Forest City Ratner hadn’t even paid the MTA for the development rights to most of the railyard. It renegotiated a 22-year schedule to pay. As for the "surrounding industrial buildings," the largest (the Ward Bakery) was torn down for the interim surface parking lot (bookended by a historic district), and other large ones were condo conversions torn down for the arena (Spalding, Atlantic Arts).
So, not so dreary. After all, as Chuck Ratner, then CEO of parent Forest City Enterprises, once said, "it's a great piece of real estate.” So the coming arena, and gentrifying population, had both helped drive up rents.
They just hadn’t transformed the railyard. Still.
“In Bruce We Trust"?
The Brooklyn Paper, under publisher Ed Weintrob, once critically covered Atlantic Yards, and, upon the signing of the Atlantic Yards Community Benefits Agreement in June 2005, reported Mayor Mike Bloomberg’s message, under the headline In Bruce We Trust.
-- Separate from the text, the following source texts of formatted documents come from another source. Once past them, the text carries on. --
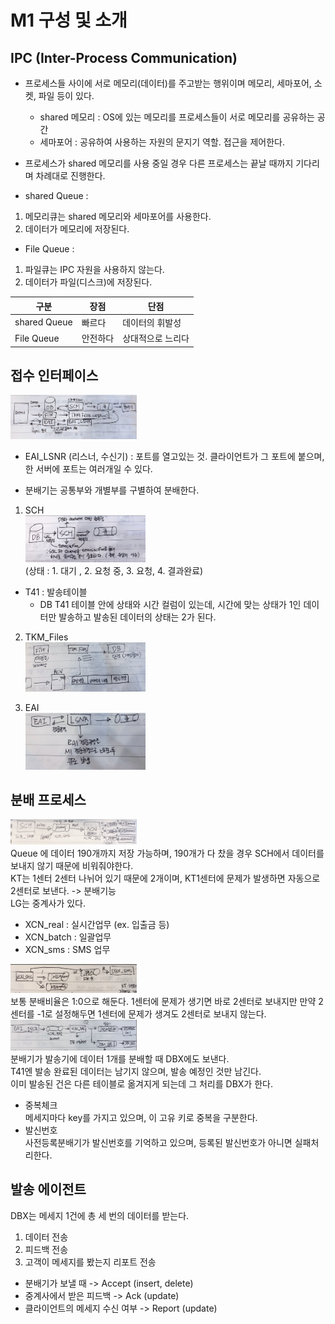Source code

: M1 구성 및 소개
==============
IPC (Inter-Process Communication)
---------------------------------------------
- 프로세스들 사이에 서로 메모리(데이터)를 주고받는 행위이며 메모리, 세마포어, 소켓, 파일 등이 있다.
	- shared 메모리 : OS에 있는 메모리를 프로세스들이 서로 메모리를 공유하는 공간
	- 세마포어 : 공유하여 사용하는 자원의 문지기 역할. 접근을 제어한다.
 
- 프로세스가 shared 메모리를 사용 중일 경우 다른 프로세스는 끝날 때까지 기다리며 차례대로 진행한다.

- shared Queue :
1. 메모리큐는 shared 메모리와 세마포어를 사용한다.
2. 데이터가 메모리에 저장된다.


- File Queue :
1. 파일큐는 IPC 자원을 사용하지 않는다.
2. 데이터가 파일(디스크)에 저장된다.


| 구분 | 장점 | 단점 |
| ----------- | ----------- | ----------- |
| shared Queue | 빠르다 | 데이터의 휘발성 |
| File Queue | 안전하다 | 상대적으로 느리다 |


접수 인터페이스
------------------------
<img src="./img/2-img1.png" width="40%" height="30%" ></img> </br>
- EAI_LSNR (리스너, 수신기) : 포트를 열고있는 것. 클라이언트가 그 포트에 붙으며, 한 서버에 포트는 여러개일 수 있다.

- 분배기는 공통부와 개별부를 구별하여 분배한다.

1. SCH </br>
<img src="./img/2-img2.png" width="40%" height="30%" ></img> </br>
(상태 : 1. 대기 , 2. 요청 중, 3. 요청, 4. 결과완료)
- T41 : 발송테이블
	- DB T41 테이블 안에 상태와 시간 컬럼이 있는데, 시간에 맞는 상태가 1인 데이터만 발송하고 발송된 데이터의 상태는 2가 된다. </br>
	
2. TKM_Files </br>
<img src="./img/2-img3.png" width="40%" height="30%" ></img> </br>

3. EAI </br>
<img src="./img/2-img4.png" width="40%" height="30%" ></img> </br>

분배 프로세스
----------------------------
<img src="./img/2-img5.png" width="40%" height="30%" ></img> </br>
Queue 에 데이터 190개까지 저장 가능하며, 190개가 다 찼을 경우 SCH에서 데이터를 보내지 않기 때문에 비워줘야한다. </br>
KT는 1센터 2센터 나뉘어 있기 때문에 2개이며, KT1센터에 문제가 발생하면 자동으로 2센터로 보낸다. -> 분배기능 </br>
LG는 중계사가 있다. </br>
- XCN_real : 실시간업무 (ex. 입출금 등)
- XCN_batch : 일괄업무
- XCN_sms : SMS 업무

<img src="./img/2-img6.png" width="40%" height="30%" ></img> </br>
보통 분배비율은 1:0으로 해둔다. 1센터에 문제가 생기면 바로 2센터로 보내지만 만약 2센터를 -1로 설정해두면 1센터에 문제가 생겨도 2센터로 보내지 않는다. </br>
<img src="./img/2-img7.png" width="40%" height="30%" ></img> </br>
분배기가 발송기에 데이터 1개를 분배할 때 DBX에도 보낸다. </br>
T41엔 발송 완료된 데이터는 남기지 않으며, 발송 예정인 것만 남긴다. </br>
이미 발송된 건은 다른 테이블로 옮겨지게 되는데 그 처리를 DBX가 한다. </br>

- 중복체크 </br>
메세지마다 key를 가지고 있으며, 이 고유 키로 중복을 구분한다.
- 발신번호 </br>
사전등록분배기가 발신번호를 기억하고 있으며, 등록된 발신번호가 아니면 실패처리한다.

발송 에이전트
--------------------------
DBX는 메세지 1건에  총 세 번의 데이터를 받는다. </br>
1. 데이터 전송
2. 피드백 전송
3. 고객이 메세지를 봤는지 리포트 전송

- 분배기가 보낼 때 -> Accept (insert, delete) </br>
- 중계사에서 받은 피드백 -> Ack (update) </br>
- 클라이언트의 메세지 수신 여부 -> Report (update)


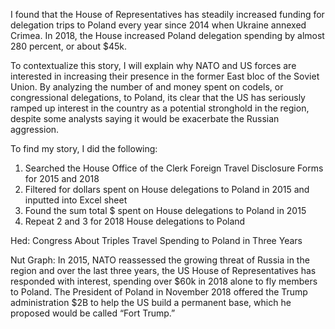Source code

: I found that the House of Representatives has steadily increased funding for delegation trips to 
Poland every year since 2014 when Ukraine annexed Crimea. In 2018, the House increased Poland 
delegation spending by almost 280 percent, or about $45k. 

To contextualize this story, I will explain why NATO and US forces are interested in increasing
their presence in the former East bloc of the Soviet Union. By analyzing the number of and money 
spent on codels, or congressional delegations, to Poland, its clear that the US has seriously ramped 
up interest in the country as a potential stronghold in the region, despite some analysts saying it would 
be exacerbate the Russian aggression.

To find my story, I did the following:
1. Searched the House Office of the Clerk Foreign Travel Disclosure Forms for 2015 and 2018
2. Filtered for dollars spent on House delegations to Poland in 2015 and inputted into Excel sheet
3. Found the sum total $ spent on House delegations to Poland in 2015
4. Repeat 2 and 3 for 2018 House delegations to Poland

Hed: Congress About Triples Travel Spending to Poland in Three Years

Nut Graph: In 2015, NATO reassessed the growing threat of Russia in the region and over the last three 
years, the US House of Representatives has responded with interest, spending over $60k in 2018 alone to 
fly members to Poland. The President of Poland in November 2018 offered the Trump administration $2B to 
help the US build a permanent base, which he proposed would be called “Fort Trump.”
When Ratner was asked about the enforceability of the CBA, which had no governmental signatories, he claimed it was “legally binding,” with economic penalties, mediation, and the possibility of litigation.
Bloomberg interjected: “I would add something else — even more importantly, you have Bruce Ratner’s word. That should be enough for you and for everybody else in the community.”
It wasn’t to some, and it should not have been. (Note: this was before I was actively covering the project.)
The “dark genius” DePlasco
But Ratner had help. Early in my blogging days, on Nov. 1, 2005, I wrote an essay headlined The dark genius of Ratner flack Joe DePlasco--and how some resist. It began:
Forget CEO Bruce Ratner or even Brooklyn Borough President Marty Markowitz, the biggest booster of the Atlantic Yards project. Forest City Ratner's not-so-secret weapon is an outside contractor named Joe DePlasco, a hired gun with a golden tongue, who can spin a seeming setback into a rosy scenario, offering distortions and evasions--if reporters let him get away with it, which they too often do.
I catalogued his tactics, including
Tactic #1: Sunny Side Up
Tactic #2: Forest City Ratner as Charitable Entity
Tactic #3: Reality Be Damned
Tactic #4: Changing the Subject
Tactic #5: Stonewall
DePlasco, when he's on, could offer a spectacular mix of tactics.
In this case, yes, it’s not even clear that the characterization—”the arena has already met its goal of transforming a dreary section of Brooklyn”—is a direct quote, though the sentiment is attributed to the developer.
But claiming that buzzy new retail means the “scar that divided the neighborhood” has been healed seems to be a combination of the first, third, and fourth tactics.
DePlasco and the journalism of verification
As I wrote at the time, not every journalist took DePlasco at his word. They recognized that he has an agenda, and that journalism should involve scrutiny, not stenography, or, as Times executive editor Bill Keller says, the "journalism of verification".
At the time, I cited reports by Brian Carreira in the Brooklyn Rail, Nik Kovac in the Brooklyn Downtown Star, and Matthew Scheurman in the Village Voice.
None of the three is still covering Atlantic Yards. Only one is still in journalism. Only one publication—the Downtown Star, always a tertiary player—persists. I’ve tried to take up the mantle, but there’s far less interest and budget for coverage.
DePlasco’s still flacking. There’s a lot more work there.